* WHAT THIS TASK INVOLVES *
In the entries below, return only the line containing "- Synapse can" and those after it, exactly, through the last line.

── DATASET RECORDS ──

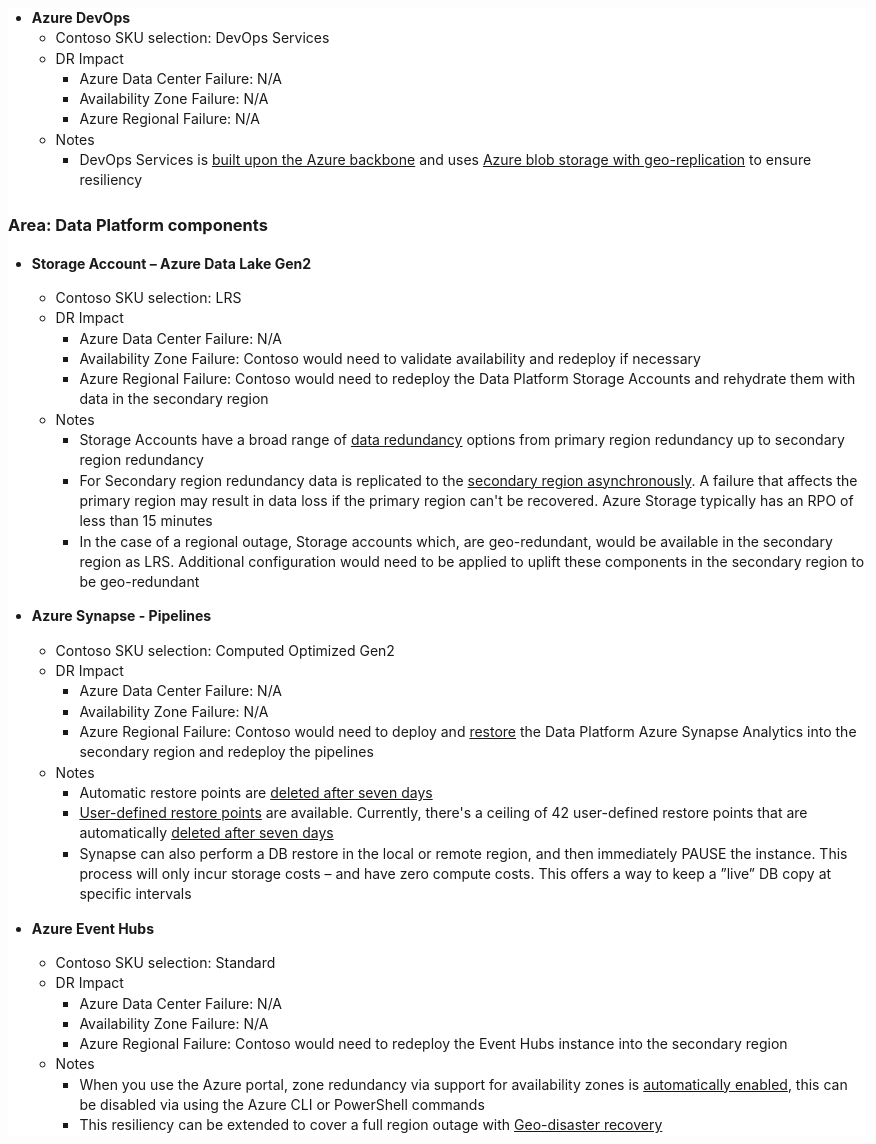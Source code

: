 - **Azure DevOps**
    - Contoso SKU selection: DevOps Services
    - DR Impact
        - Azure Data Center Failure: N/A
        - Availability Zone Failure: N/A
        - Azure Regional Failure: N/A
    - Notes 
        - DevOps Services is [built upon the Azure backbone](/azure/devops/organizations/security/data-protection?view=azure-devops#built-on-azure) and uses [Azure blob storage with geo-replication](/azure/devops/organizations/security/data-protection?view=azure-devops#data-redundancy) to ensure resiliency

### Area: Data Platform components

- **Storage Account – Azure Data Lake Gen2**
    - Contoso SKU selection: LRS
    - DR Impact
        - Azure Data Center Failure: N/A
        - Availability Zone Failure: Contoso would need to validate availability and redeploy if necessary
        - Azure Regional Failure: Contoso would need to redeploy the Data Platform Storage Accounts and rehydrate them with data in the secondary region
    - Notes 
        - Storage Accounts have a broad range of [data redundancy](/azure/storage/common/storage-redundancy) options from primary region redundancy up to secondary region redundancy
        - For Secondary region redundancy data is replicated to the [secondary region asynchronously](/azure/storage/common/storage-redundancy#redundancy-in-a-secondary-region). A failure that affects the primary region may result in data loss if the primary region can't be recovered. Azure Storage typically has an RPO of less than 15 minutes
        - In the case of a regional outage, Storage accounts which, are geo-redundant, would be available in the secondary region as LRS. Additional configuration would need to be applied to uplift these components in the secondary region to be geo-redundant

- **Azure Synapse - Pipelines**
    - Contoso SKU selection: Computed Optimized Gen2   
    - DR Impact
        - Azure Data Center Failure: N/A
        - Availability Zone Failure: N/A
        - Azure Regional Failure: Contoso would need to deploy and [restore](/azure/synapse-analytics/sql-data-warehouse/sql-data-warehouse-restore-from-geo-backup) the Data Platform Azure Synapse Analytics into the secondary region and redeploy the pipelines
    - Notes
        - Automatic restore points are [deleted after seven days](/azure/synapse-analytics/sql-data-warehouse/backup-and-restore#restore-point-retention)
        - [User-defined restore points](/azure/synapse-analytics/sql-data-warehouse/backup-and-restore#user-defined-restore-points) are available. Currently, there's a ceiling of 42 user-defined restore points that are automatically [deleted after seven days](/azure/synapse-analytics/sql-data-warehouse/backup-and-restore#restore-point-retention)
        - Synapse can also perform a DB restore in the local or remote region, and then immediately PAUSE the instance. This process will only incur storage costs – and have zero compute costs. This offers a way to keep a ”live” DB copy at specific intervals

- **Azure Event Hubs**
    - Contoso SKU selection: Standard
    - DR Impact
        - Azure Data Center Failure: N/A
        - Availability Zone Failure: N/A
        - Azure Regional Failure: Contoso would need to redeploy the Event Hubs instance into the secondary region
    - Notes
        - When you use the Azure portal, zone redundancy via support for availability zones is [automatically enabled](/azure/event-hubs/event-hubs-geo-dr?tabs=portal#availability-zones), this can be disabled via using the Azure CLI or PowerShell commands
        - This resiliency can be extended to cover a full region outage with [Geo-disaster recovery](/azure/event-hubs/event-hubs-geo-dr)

───

* ANSWER TO THIS PROBLEM *
        - Synapse can also perform a DB restore in the local or remote region, and then immediately PAUSE the instance. This process will only incur storage costs – and have zero compute costs. This offers a way to keep a ”live” DB copy at specific intervals

- **Azure Event Hubs**
    - Contoso SKU selection: Standard
    - DR Impact
        - Azure Data Center Failure: N/A
        - Availability Zone Failure: N/A
        - Azure Regional Failure: Contoso would need to redeploy the Event Hubs instance into the secondary region
    - Notes
        - When you use the Azure portal, zone redundancy via support for availability zones is [automatically enabled](/azure/event-hubs/event-hubs-geo-dr?tabs=portal#availability-zones), this can be disabled via using the Azure CLI or PowerShell commands
        - This resiliency can be extended to cover a full region outage with [Geo-disaster recovery](/azure/event-hubs/event-hubs-geo-dr)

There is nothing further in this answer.